沈钦不理他打圆场的意图,直勾勾望向叶女士,他的眼神复杂难言,憎恨中夹杂着轻蔑,叶女士在这样的眼神里第一次流露出少许痛苦,她开始不断摇头,“钦钦,你听妈妈说,真的,都说了多少遍了……妈妈真的不是有意——”
沈钦低下头看着脚尖,摇摇头。
“这是你最后一次影响我的生活了。”他轻声说——随后又大声地重复一遍。“这是你最后一次影响我的生活了,母亲。”
叶女士猛地住嘴,脸色变得苍白,她惴惴不安地望着儿子,似乎不敢相信他的暗示,“钦钦,你——你不是这个意思——”
沈钦的语气很平静,他抬起头,重新恢复了视线接触,“你会为你做的事付出代价的。”
“我……你……”叶女士慌乱了一瞬间,但很快又平静了下来,“那个女孩已经死了,死无对证——”
“我——会——让你付出代价的。”沈钦的声音盖过了她的,他直勾勾地望着母亲,苍白的脸上浮现出一缕僵硬的笑意,“用我的方式,我的标准,我有很多很多证据,可以让我做到这一点。下次,再想来找我,你最好先想想杀人罪一般都判几年。”
打手们见惯场面,眼观鼻鼻观心,耳朵自动合拢成贝壳,沈三叔看来看去,一双眼贼兮兮的,似在探究个中因由,叶女士双唇颤抖,眼神在儿子脸上飞快巡梭,似在寻找最后一丝希望,沈钦转身牵起刘瑕,脚步稳实,向门外走去,刘瑕走了几步,回头挑眉浅笑,望向叶女士的双眼,满满都是戏谑与胜利者的优越。
这优越,是叶女士肩上最后一根稻草,她眼里似乎有什么崩断了,低沉的笑声,从微开唇中骤然传出。
“呵呵呵……呵呵呵呵……”
这笑声惹来沈三叔同情的一瞥,但这同情当不了什么事,他歉意地对叶女士点点头,照旧打个手势,让手下把她压牢,免得被她挣脱,又闹出什么不雅。
“老三,急什么?这就往长孙媳那边靠了?”
但叶女士反而不挣扎了,她悠闲地往后一靠,重新端出了自己的贵妇架子,虽然这架子,因为青肿的双颊而显得有些滑稽——但那份尖酸内蕴的感觉还是货真价实。

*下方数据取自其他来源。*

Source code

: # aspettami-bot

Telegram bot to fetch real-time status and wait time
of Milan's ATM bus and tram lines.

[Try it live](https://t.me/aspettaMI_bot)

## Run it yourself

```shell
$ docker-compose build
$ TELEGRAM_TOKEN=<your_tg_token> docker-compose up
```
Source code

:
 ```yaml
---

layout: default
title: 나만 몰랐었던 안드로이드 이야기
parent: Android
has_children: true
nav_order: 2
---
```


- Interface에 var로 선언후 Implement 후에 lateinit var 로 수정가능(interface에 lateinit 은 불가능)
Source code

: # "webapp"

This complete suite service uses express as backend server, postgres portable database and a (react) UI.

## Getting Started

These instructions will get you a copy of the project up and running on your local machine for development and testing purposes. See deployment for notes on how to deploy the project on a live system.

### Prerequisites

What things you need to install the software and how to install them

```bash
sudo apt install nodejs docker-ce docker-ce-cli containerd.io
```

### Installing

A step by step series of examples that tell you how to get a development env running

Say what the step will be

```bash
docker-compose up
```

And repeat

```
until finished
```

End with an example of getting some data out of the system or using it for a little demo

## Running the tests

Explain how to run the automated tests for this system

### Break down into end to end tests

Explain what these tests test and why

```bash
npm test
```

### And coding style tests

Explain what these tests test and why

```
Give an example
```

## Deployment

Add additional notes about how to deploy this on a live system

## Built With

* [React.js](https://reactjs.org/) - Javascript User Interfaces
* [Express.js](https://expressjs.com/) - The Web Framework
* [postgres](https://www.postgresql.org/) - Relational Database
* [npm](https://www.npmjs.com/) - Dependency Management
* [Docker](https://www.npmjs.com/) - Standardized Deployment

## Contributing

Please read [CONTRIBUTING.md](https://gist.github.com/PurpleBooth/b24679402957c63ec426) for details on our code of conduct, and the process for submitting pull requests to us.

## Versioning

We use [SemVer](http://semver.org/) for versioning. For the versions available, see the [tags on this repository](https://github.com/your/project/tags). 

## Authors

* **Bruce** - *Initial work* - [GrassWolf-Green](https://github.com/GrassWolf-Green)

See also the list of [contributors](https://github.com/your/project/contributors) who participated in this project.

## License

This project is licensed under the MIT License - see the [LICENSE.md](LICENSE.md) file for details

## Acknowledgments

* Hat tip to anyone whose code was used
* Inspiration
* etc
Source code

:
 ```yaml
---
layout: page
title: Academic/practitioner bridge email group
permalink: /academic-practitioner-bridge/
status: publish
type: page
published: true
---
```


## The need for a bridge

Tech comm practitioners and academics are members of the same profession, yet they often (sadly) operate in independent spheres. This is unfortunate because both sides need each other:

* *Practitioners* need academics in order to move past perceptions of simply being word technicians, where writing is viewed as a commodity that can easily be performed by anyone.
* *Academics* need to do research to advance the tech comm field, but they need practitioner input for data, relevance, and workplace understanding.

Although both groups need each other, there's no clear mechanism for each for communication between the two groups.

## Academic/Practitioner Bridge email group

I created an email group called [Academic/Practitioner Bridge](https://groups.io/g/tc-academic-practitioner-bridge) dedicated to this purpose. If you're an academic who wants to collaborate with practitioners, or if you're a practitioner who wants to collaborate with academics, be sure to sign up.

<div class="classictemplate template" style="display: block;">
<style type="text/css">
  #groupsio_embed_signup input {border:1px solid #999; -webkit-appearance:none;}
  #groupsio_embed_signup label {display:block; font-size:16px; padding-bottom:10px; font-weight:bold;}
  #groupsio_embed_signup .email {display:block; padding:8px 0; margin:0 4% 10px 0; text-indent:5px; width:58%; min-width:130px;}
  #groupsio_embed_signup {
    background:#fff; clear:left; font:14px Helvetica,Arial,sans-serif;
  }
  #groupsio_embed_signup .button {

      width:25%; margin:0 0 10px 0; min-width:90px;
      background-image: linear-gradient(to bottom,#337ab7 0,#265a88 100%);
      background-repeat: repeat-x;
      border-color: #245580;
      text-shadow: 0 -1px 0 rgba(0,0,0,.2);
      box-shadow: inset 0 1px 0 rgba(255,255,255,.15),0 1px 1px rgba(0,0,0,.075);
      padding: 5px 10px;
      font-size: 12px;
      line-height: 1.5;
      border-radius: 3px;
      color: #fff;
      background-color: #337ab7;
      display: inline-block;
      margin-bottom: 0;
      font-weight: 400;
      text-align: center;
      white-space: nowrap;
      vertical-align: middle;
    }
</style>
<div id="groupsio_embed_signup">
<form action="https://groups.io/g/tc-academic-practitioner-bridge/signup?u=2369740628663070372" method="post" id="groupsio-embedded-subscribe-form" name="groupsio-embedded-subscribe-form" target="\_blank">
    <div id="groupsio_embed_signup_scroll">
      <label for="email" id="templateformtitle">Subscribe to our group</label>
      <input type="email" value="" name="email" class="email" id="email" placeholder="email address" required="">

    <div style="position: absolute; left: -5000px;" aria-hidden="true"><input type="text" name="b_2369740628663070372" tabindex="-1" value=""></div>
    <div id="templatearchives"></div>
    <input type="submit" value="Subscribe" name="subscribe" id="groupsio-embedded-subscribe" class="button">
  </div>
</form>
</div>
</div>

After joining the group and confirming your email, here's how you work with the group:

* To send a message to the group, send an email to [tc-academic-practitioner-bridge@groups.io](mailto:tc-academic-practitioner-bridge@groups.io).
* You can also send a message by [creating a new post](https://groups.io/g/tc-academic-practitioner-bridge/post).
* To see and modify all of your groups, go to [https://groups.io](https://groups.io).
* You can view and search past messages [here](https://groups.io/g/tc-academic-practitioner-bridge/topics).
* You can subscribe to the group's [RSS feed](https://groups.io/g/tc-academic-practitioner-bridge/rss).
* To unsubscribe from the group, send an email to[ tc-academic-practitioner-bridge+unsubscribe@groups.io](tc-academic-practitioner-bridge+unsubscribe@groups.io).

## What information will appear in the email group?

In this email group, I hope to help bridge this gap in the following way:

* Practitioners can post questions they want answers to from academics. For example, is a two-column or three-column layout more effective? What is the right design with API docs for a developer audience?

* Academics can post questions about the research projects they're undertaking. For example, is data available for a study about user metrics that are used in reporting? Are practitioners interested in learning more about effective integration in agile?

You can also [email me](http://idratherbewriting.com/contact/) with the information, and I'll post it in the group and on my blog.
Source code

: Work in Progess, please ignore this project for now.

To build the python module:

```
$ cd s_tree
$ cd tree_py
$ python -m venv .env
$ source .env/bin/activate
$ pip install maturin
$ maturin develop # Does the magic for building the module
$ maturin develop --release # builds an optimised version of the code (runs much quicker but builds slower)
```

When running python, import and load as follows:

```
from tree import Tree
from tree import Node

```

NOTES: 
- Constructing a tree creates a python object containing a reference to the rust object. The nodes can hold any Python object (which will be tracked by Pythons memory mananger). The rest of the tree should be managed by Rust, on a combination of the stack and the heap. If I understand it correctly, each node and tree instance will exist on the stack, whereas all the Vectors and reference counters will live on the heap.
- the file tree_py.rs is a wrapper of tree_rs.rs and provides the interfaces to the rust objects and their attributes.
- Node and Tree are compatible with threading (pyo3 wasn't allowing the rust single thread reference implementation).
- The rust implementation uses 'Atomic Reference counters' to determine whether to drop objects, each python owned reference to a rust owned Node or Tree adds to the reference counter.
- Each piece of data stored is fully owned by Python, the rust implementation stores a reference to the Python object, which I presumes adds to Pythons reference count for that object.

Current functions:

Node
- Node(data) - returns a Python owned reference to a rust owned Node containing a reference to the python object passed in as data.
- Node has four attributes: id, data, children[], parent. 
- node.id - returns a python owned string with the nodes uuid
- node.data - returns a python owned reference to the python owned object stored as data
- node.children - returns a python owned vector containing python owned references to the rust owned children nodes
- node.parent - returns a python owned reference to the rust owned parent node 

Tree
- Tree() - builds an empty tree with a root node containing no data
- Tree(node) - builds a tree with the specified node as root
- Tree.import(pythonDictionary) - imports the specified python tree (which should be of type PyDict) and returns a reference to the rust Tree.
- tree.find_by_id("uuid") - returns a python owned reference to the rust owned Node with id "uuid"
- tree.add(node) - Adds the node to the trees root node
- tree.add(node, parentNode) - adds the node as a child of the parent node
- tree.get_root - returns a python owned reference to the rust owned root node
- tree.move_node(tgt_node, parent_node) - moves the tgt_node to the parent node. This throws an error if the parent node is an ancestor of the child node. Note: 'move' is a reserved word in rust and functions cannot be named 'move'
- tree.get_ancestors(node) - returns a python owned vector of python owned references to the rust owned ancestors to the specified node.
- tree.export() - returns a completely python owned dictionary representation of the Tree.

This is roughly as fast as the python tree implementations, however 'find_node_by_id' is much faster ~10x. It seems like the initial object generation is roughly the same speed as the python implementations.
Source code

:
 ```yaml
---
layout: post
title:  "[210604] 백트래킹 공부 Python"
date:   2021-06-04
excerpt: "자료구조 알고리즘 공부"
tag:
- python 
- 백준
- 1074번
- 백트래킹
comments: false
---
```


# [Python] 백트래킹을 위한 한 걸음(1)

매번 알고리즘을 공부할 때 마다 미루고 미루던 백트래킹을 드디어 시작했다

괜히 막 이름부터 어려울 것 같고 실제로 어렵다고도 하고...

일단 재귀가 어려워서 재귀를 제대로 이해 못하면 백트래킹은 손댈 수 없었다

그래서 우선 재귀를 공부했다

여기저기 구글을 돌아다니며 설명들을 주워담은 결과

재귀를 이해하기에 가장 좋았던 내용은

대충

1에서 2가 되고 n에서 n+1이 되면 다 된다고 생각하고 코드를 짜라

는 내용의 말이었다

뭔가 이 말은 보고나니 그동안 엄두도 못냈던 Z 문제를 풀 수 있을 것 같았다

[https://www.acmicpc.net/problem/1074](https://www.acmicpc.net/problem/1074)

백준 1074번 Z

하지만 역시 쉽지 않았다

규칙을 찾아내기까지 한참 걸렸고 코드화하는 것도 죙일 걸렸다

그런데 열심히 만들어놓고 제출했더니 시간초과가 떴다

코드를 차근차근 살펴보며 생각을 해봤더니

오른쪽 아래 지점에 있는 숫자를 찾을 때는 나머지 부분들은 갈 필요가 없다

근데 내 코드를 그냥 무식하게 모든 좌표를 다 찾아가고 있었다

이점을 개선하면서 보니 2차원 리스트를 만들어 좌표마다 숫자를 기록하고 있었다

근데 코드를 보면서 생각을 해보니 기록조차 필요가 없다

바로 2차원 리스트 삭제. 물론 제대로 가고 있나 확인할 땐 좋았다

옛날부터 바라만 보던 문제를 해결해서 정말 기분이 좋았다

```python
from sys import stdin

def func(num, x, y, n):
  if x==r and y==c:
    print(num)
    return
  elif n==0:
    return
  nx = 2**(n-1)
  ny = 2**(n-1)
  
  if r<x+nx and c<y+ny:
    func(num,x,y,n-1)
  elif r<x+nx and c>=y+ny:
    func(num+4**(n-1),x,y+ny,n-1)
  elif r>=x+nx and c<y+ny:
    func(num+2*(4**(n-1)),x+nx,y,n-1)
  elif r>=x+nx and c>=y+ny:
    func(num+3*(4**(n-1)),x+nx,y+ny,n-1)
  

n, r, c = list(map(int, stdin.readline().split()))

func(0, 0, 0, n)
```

“还没结婚呢,你就那么笃定,她能成功嫁进沈家?”
沈三叔嘿嘿傻笑,摸摸后脑勺,任人评说,狗腿的肢体语言仍是不变,叶女士摇摇头,恨铁不成钢,“不错,奖学金、杀人犯,这种种因素,确实是未能难倒刘小姐,老爷子鬼迷心窍,还是坚持力挺她进门,但你以为,这就是全部了吗?”
门口三人的脚步,自觉不自觉都停了下来,沈钦遥遥回头看她,他在门口的光晕里,叶女士眯着眼也看不清他的表情,她也说不清自己到底希望看到儿子脸上的什么表情,是预感到大难临头的央求,还是被摧毁之前的绝望。
如果是央求的话,她会回头吗?有那么一瞬间,也许叶女士自己都在思考这个问题,但话仍是脱出了口。
“就算这些,老爷子都能不在乎,你觉得,他真能容许颍川科技的大小姐,那个给他大儿子亲手戴上绿帽的男人——他的女儿进门吗?”
刘瑕脸上的震惊,让这一切完全值回票价,在沈三叔惊天动地的‘什么?!’中,叶女士淡淡地笑了。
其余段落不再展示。